TM Gods is a work in progress, even more so than other sections
of Trismegistos. The gods in the TM Gods table have been gleaned from
many different sources, starting with the actual attestations in Latin
inscriptions and Greek papyrological texts. We have also added material
from the Theoi website on Greek
mythology and from Wikipedia (especially for gods and goddesses of the
smaller cultures). No doubt there still are many gods missing, but we
hope that the current figure of 2,431 entries is at least a good enough
approximation.
For place names and for personal names, we have connected almost
all of our entries to TM Gods: the detail pages provide a survey of
personal names (TM People) and place names (TM Geo) referring to each
god.
The work on the presence of the gods themselves, as acting
parties or as the object of veneration, is much less systematic. In the
academic year 2017-2018, Marije Derksen has annotated references to the
most common gods in the EDCS data of 2015. This means that we may have
missed references to the 'lesser gods', but also that we have not
systematically reviewed our results. For Greek papyrological texts we
only have the information that was collected when we applied our
rule-based Named Entity Recognition to the material from the Duke
Databank of Documentary Papyri, in the KU Leuven project Creating Identities in Graeco-Roman Egypt (2008-2012).

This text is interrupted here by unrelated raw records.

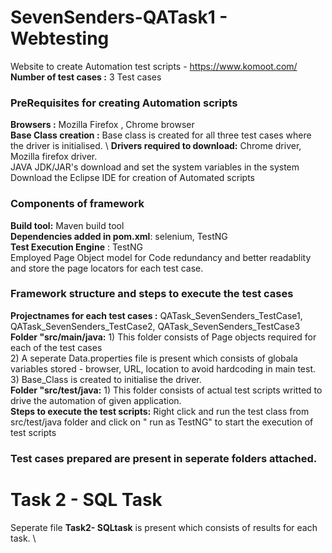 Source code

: # SevenSenders-QATask1 - Webtesting
Website to create Automation test scripts - https://www.komoot.com/ \
**Number of test cases :** 3 Test cases 
### PreRequisites for creating Automation scripts
**Browsers :** Mozilla Firefox , Chrome browser \
**Base Class creation :** Base class is created for all three test cases where the driver is initialised. \ 
**Drivers required to download:** Chrome driver, Mozilla firefox driver. \
JAVA JDK/JAR's download and set the system variables in the system\
Download the Eclipse IDE for creation of Automated scripts

### Components of framework
**Build tool:** Maven build tool \
**Dependencies added in pom.xml**: selenium, TestNG\
**Test Execution Engine** : TestNG \
Employed Page Object model for Code redundancy and better readablity and store the page locators for each test case. 

### Framework structure and steps to execute the test cases

**Projectnames for each test cases :** QATask_SevenSenders_TestCase1, QATask_SevenSenders_TestCase2, QATask_SevenSenders_TestCase3 \
**Folder "src/main/java:** 1) This folder consists of Page objects required for each of the test cases \
                            2) A seperate Data.properties file is present which consists of globala variables stored - browser, URL, location to avoid hardcoding in main test. \
                           3) Base_Class is created to initialise the driver. \
**Folder "src/test/java:** 1) This folder consists of actual test scripts writted to drive the automation of given application.\
**Steps to execute the test scripts:** Right click and run the test class from src/test/java folder and click on " run as TestNG" to start the execution of test scripts

### Test cases prepared are present in seperate folders attached.

# Task 2 - SQL Task

Seperate file **Task2- SQLtask** is present which consists of results for each task. \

This means that we do not have recently published texts, for
Latin inscriptions nor for Greek papyri. And for other papyrological and
epigraphic texts, written in other languages, we even have nothing,
except their presence in personal names and place names as specified
above.
For literary texts transmitted through the mediaeval manuscript tradition, we are doing some work in the margin of the Networks of Ideas and Knowledge in the Ancient World [NIKAW] project (2022-2026). We hope to make a first instalment of gods in Latin literature available early in 2024.